Dr Chua Eng Wee, Universiti Kebangsaan Malaysia
Recent years have seen a surge in the use of next-generation sequencing (NGS) for examining the genetic basis of complex diseases and drug response. However, analysing NGS data can be challenging, as many of the software tools typically require the users to have a basic grasp of command-line (or Unix) operations and programming languages. This one-day workshop is intended for those who are new to NGS and looking for a painless way to analyse NGS data in a non-Unix environment. As such, this workshop is suitable for students and researchers who are involved in pharmacogenomics, cancer genomics, drug discovery, biomedicine, life science, computational biology, or those who wish to work at centres for genomic or translational medicine. Our main objective is to equip the participants with the skills necessary for translating genomic data into meaningful functional annotations. Throughout the workshop, the participants will be taught how to run NGS analyses on a user-friendly web-based application, Galaxy, that is designed for scientists with little proficiency in bioinformatics.
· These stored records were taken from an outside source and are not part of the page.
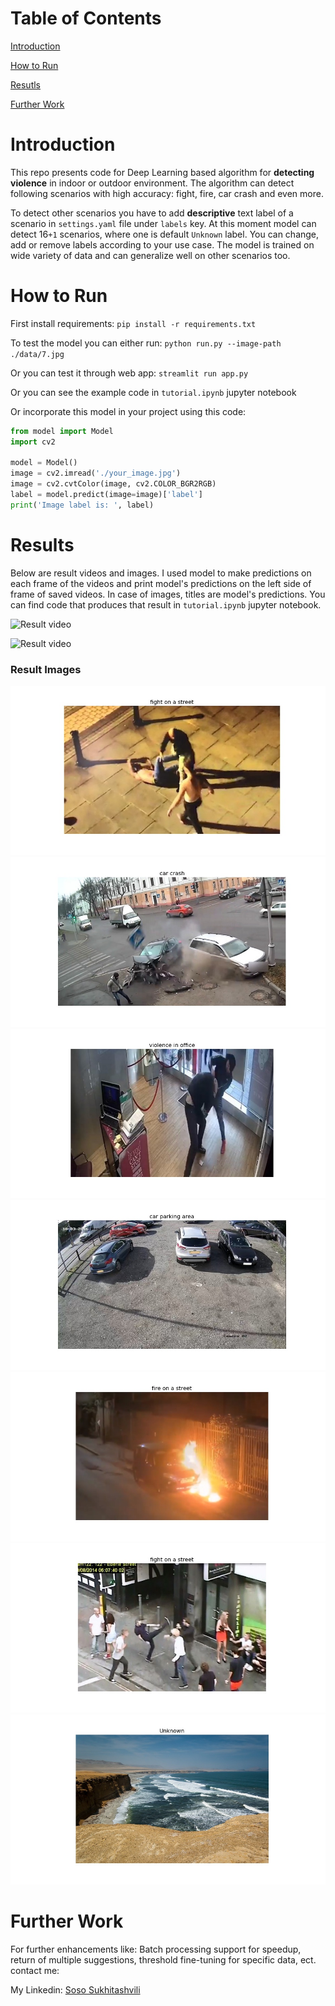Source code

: # Table of Contents

[Introduction](#introduction)

[How to Run](#howtorun)

[Resutls](#results)

[Further Work](#work)
<a name="introduction"/>

# Introduction

This repo presents code for Deep Learning based algorithm for
**detecting violence** in indoor or outdoor environment. The algorithm can
detect following scenarios with high accuracy: fight, fire, car crash and even
more.

To detect other scenarios you have to add **descriptive** text label of a
scenario in `settings.yaml` file under `labels` key. At this moment model can
detect 16`+1` scenarios, where one is default `Unknown` label. You can change,
add or remove labels according to your use case. The model is trained on wide
variety of data and can generalize well on other scenarios too.
<a name="howtorun"/>

# How to Run
First install requirements:
`pip install -r requirements.txt`

To test the model you can either run:
`python run.py --image-path ./data/7.jpg`

Or you can test it through web app:
`streamlit run app.py`

Or you can see the example code in `tutorial.ipynb` jupyter notebook

Or incorporate this model in your project using this code:

```python
from model import Model
import cv2

model = Model()
image = cv2.imread('./your_image.jpg')
image = cv2.cvtColor(image, cv2.COLOR_BGR2RGB)
label = model.predict(image=image)['label']
print('Image label is: ', label)
```

<a name="results"></a>
# Results

Below are result videos and images. I used model to make predictions on each 
frame of the videos and print model's predictions on the left side of frame of 
saved videos. In case of images, titles are model's predictions. 
You can find code that produces that result in `tutorial.ipynb` jupyter notebook.

![Result video](./results/output_fire.gif)

![Result video](./results/output_fight.gif)

### Result Images

![Result image](./results/3.jpg)
![Result image](./results/9.jpg)
![Result image](./results/2.jpg)
![Result image](./results/4.jpg)
![Result image](./results/10.jpg)
![Result image](./results/7.jpg)
![Result image](./results/0.jpg)



<a name="work"></a>
# Further Work

For further enhancements like: Batch processing support for speedup, return of 
multiple suggestions, threshold fine-tuning for specific data, ect. contact me:

My Linkedin: [Soso Sukhitashvili](https://www.linkedin.com/in/soso-sukhitashvili/)

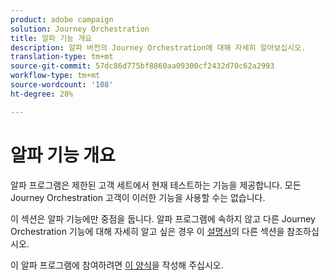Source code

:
 ```yaml
---
product: adobe campaign
solution: Journey Orchestration
title: 알파 기능 개요
description: 알파 버전의 Journey Orchestration에 대해 자세히 알아보십시오.
translation-type: tm+mt
source-git-commit: 57dc86d775bf8860aa09300cf2432d70c62a2993
workflow-type: tm+mt
source-wordcount: '108'
ht-degree: 28%

---
```



# 알파 기능 개요

알파 프로그램은 제한된 고객 세트에서 현재 테스트하는 기능을 제공합니다. 모든 Journey Orchestration 고객이 이러한 기능을 사용할 수는 없습니다.

이 섹션은 알파 기능에만 중점을 둡니다. 알파 프로그램에 속하지 않고 다른 Journey Orchestration 기능에 대해 자세히 알고 싶은 경우 이 [설명서](../../journey-orchestration-home.md)의 다른 섹션을 참조하십시오.

이 알파 프로그램에 참여하려면 [이 양식](https://forms.office.com/Pages/ResponsePage.aspx?id=Wht7-jR7h0OUrtLBeN7O4RuhNDklrkhHrsBisppjRThURDJTTUxWSTBJQU1OSTBTVjMwUDRIQURDNS4u)을 작성해 주십시오.


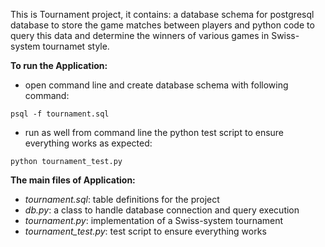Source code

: This is Tournament project, it contains: a database schema for postgresql database to store the game matches between players and python code to query this data and determine the winners of various games in Swiss-system tournamet style.

**To run the Application:**
- open command line and create database schema with following command:
```
psql -f tournament.sql  
```
- run as well from command line the python test script to ensure everything works as expected:
```
python tournament_test.py  
```

**The main files of Application:**  
- _tournament.sql_: table definitions for the project
- _db.py_: a class to handle database connection and query execution
- _tournament.py_: implementation of a Swiss-system tournament
- _tournament_test.py_: test script to ensure everything works
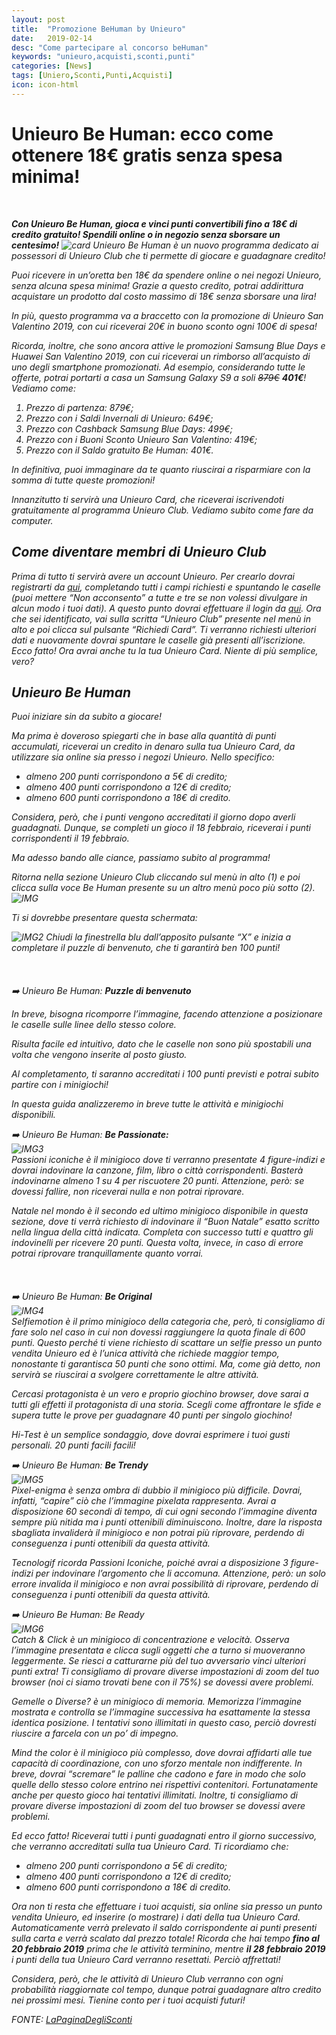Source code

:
 ```yaml
---
layout: post
title:  "Promozione BeHuman by Unieuro"
date:   2019-02-14
desc: "Come partecipare al concorso beHuman"
keywords: "unieuro,acquisti,sconti,punti"
categories: [News]
tags: [Uniero,Sconti,Punti,Acquisti]
icon: icon-html
---
```


**<p><h1>Unieuro Be Human: ecco come ottenere 18€ gratis senza spesa minima!</h1></p>** <br>
**<p><i>Con Unieuro Be Human, gioca e vinci punti convertibili fino a 18€ di credito gratuito! Spendili online o in negozio senza sborsare un centesimo!<i>**
![card](https://www.lapaginadeglisconti.it/wp-content/uploads/2019/02/unieuro-be-human-card-1024x537.png)
Unieuro Be Human è un nuovo programma dedicato ai possessori di Unieuro Club che ti permette di giocare e guadagnare credito!

Puoi ricevere in un’oretta ben 18€ da spendere online o nei negozi Unieuro, senza alcuna spesa minima!
Grazie a questo credito, potrai addirittura acquistare un prodotto dal costo massimo di 18€ senza sborsare una lira!

In più, questo programma va a braccetto con la promozione di Unieuro San Valentino 2019, con cui riceverai 20€ in buono sconto ogni 100€ di spesa!

Ricorda, inoltre, che sono ancora attive le promozioni Samsung Blue Days e Huawei San Valentino 2019, con cui riceverai un rimborso all’acquisto di uno degli smartphone promozionati.
Ad esempio, considerando tutte le offerte, potrai portarti a casa un Samsung Galaxy S9 a soli <del><em>879€</em></del> <strong>401€</strong>! Vediamo come:
1) Prezzo di partenza: 879€;
2) Prezzo con i Saldi Invernali di Unieuro: 649€;
3) Prezzo con Cashback Samsung Blue Days: 499€;
4) Prezzo con i Buoni Sconto Unieuro San Valentino: 419€;
5) Prezzo con il Saldo gratuito Be Human: 401€.

In definitiva, puoi immaginare da te quanto riuscirai a risparmiare con la somma di tutte queste promozioni!

Innanzitutto ti servirà una Unieuro Card, che riceverai iscrivendoti gratuitamente al programma Unieuro Club. Vediamo subito come fare da computer.

## Come diventare membri di Unieuro Club
Prima di tutto ti servirà avere un account Unieuro.
Per crearlo dovrai registrarti da [qui](https://www.unieuro.it/online/register), completando tutti i campi richiesti e spuntando le caselle (puoi mettere “Non acconsento” a tutte e tre se non volessi divulgare in alcun modo i tuoi dati).
A questo punto dovrai effettuare il login da [qui](https://www.unieuro.it/online/login).
Ora che sei identificato, vai sulla scritta “Unieuro Club” presente nel menù in alto e poi clicca sul pulsante “Richiedi Card”. Ti verranno richiesti ulteriori dati e nuovamente dovrai spuntare le caselle già presenti all’iscrizione.
Ecco fatto! Ora avrai anche tu la tua Unieuro Card. Niente di più semplice, vero?

## Unieuro Be Human
Puoi iniziare sin da subito a giocare!

Ma prima è doveroso spiegarti che in base alla quantità di punti accumulati, riceverai un credito in denaro sulla tua Unieuro Card, da utilizzare sia online sia presso i negozi Unieuro. Nello specifico:
- almeno 200 punti corrispondono a 5€ di credito;
- almeno 400 punti corrispondono a 12€ di credito;
- almeno 600 punti corrispondono a 18€ di credito.

Considera, però, che i punti vengono accreditati il giorno dopo averli guadagnati. Dunque, se completi un gioco il 18 febbraio, riceverai i punti corrispondenti il 19 febbraio.

Ma adesso bando alle ciance, passiamo subito al programma!

Ritorna nella sezione Unieuro Club cliccando sul menù in alto (1) e poi clicca sulla voce Be Human presente su un altro menù poco più sotto (2).
![IMG](https://www.lapaginadeglisconti.it/wp-content/uploads/2019/02/unieuro-be-human-1024x432.png)

Ti si dovrebbe presentare questa schermata:

![IMG2](https://www.lapaginadeglisconti.it/wp-content/uploads/2019/02/unieuro-be-human-home-1024x434.png)
Chiudi la finestrella blu dall’apposito pulsante “X” e inizia a completare il puzzle di benvenuto, che ti garantirà ben 100 punti!
<br>
<br>
<br>
<br>
➡️ Unieuro Be Human: <strong>Puzzle di benvenuto</strong>

In breve, bisogna ricomporre l’immagine, facendo attenzione a posizionare le caselle sulle linee dello stesso colore.

Risulta facile ed intuitivo, dato che le caselle non sono più spostabili una volta che vengono inserite al posto giusto.

Al completamento, ti saranno accreditati i 100 punti previsti e potrai subito partire con i minigiochi!

In questa guida analizzeremo in breve tutte le attività e minigiochi disponibili.

➡️ Unieuro Be Human: <strong>Be Passionate:</strong><br>
![IMG3](https://www.lapaginadeglisconti.it/wp-content/uploads/2019/02/be-passionate-unieuro-be-human.png)<br>
Passioni iconiche è il minigioco dove ti verranno presentate 4 figure-indizi e dovrai indovinare la canzone, film, libro o città corrispondenti. Basterà indovinarne almeno 1 su 4 per riscuotere 20 punti.
Attenzione, però: se dovessi fallire, non riceverai nulla e non potrai riprovare.

Natale nel mondo è il secondo ed ultimo minigioco disponibile in questa sezione, dove ti verrà richiesto di indovinare il “Buon Natale” esatto scritto nella lingua della città indicata. Completa con successo tutti e quattro gli indovinelli per ricevere 20 punti.
Questa volta, invece, in caso di errore potrai riprovare tranquillamente quanto vorrai.
<br>
<br>
<br>
<br>
➡️ Unieuro Be Human: <strong>Be Original</strong><br>
![IMG4](https://www.lapaginadeglisconti.it/wp-content/uploads/2019/02/be-original-unieuro-be-human.png)<br>
Selfiemotion è il primo minigioco della categoria che, però, ti consigliamo di fare solo nel caso in cui non dovessi raggiungere la quota finale di 600 punti. Questo perché ti viene richiesto di scattare un selfie presso un punto vendita Unieuro ed è l’unica attività che richiede maggior tempo, nonostante ti garantisca 50 punti che sono ottimi. Ma, come già detto, non servirà se riuscirai a svolgere correttamente le altre attività.

Cercasi protagonista è un vero e proprio giochino browser, dove sarai a tutti gli effetti il protagonista di una storia. Scegli come affrontare le sfide e supera tutte le prove per guadagnare 40 punti per singolo giochino!

Hi-Test è un semplice sondaggio, dove dovrai esprimere i tuoi gusti personali. 20 punti facili facili!

➡️ Unieuro Be Human: <strong>Be Trendy</strong><br>
![IMG5](https://www.lapaginadeglisconti.it/wp-content/uploads/2019/02/be-trendy-unieuro-be-human.png)<br>
Pixel-enigma è senza ombra di dubbio il minigioco più difficile. Dovrai, infatti, “capire” ciò che l’immagine pixelata rappresenta. Avrai a disposizione 60 secondi di tempo, di cui ogni secondo l’immagine diventa sempre più nitida ma i punti ottenibili diminuiscono.
Inoltre, dare la risposta sbagliata invaliderà il minigioco e non potrai più riprovare, perdendo di conseguenza i punti ottenibili da questa attività.

Tecnologif ricorda Passioni Iconiche, poiché avrai a disposizione 3 figure-indizi per indovinare l’argomento che li accomuna.
Attenzione, però: un solo errore invalida il minigioco e non avrai possibilità di riprovare, perdendo di conseguenza i punti ottenibili da questa attività.

➡️ Unieuro Be Human: Be Ready <br>
![IMG6](https://www.lapaginadeglisconti.it/wp-content/uploads/2019/02/be-ready-unieuro-be-human.png)<br>
Catch & Click è un minigioco di concentrazione e velocità. Osserva l’immagine presentata e clicca sugli oggetti che a turno si muoveranno leggermente. Se riesci a catturarne più del tuo avversario vinci ulteriori punti extra!
Ti consigliamo di provare diverse impostazioni di zoom del tuo browser (noi ci siamo trovati bene con il 75%) se dovessi avere problemi.

Gemelle o Diverse? è un minigioco di memoria. Memorizza l’immagine mostrata e controlla se l’immagine successiva ha esattamente la stessa identica posizione.
I tentativi sono illimitati in questo caso, perciò dovresti riuscire a farcela con un po’ di impegno.

Mind the color è il minigioco più complesso, dove dovrai affidarti alle tue capacità di coordinazione, con uno sforzo mentale non indifferente. In breve, dovrai “scremare” le palline che cadono e fare in modo che solo quelle dello stesso colore entrino nei rispettivi contenitori.
Fortunatamente anche per questo gioco hai tentativi illimitati. Inoltre, ti consigliamo di provare diverse impostazioni di zoom del tuo browser se dovessi avere problemi.

Ed ecco fatto! Riceverai tutti i punti guadagnati entro il giorno successivo, che verranno accreditati sulla tua Unieuro Card. Ti ricordiamo che:
- almeno 200 punti corrispondono a 5€ di credito;
- almeno 400 punti corrispondono a 12€ di credito;
- almeno 600 punti corrispondono a 18€ di credito.

Ora non ti resta che effettuare i tuoi acquisti, sia online sia presso un punto vendita Unieuro, ed inserire (o mostrare) i dati della tua Unieuro Card. Automaticamente verrà prelevato il saldo corrispondente ai punti presenti sulla carta e verrà scalato dal prezzo totale!
Ricorda che hai tempo <strong>fino al 20 febbraio 2019</strong> prima che le attività terminino, mentre <strong>il 28 febbraio 2019</strong> i punti della tua Unieuro Card verranno resettati. Perciò affrettati!

Considera, però, che le attività di Unieuro Club verranno con ogni probabilità riaggiornate col tempo, dunque potrai guadagnare altro credito nei prossimi mesi. Tienine conto per i tuoi acquisti futuri!

FONTE: [LaPaginaDegliSconti](https://www.lapaginadeglisconti.it/unieuro-be-human/)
The workshop will cover the following:
- Understanding the mechanisms of well-known NGS platforms
- Utility and limitations of NGS in pinpointing genotype-phenotype associations
- Basic structures of the data files in NGS including BED, BAM, SAM, and VCF
- Introduction to the basic workflow of analysing NGS data, including checking data quality, sequence alignment, variant calling, and selecting high-confidence variants and gauging their functional relevance
- Hands-on sessions using real NGS data sets and a web-based application, Galaxy
Participants must bring their own laptop for the hands-on sessions.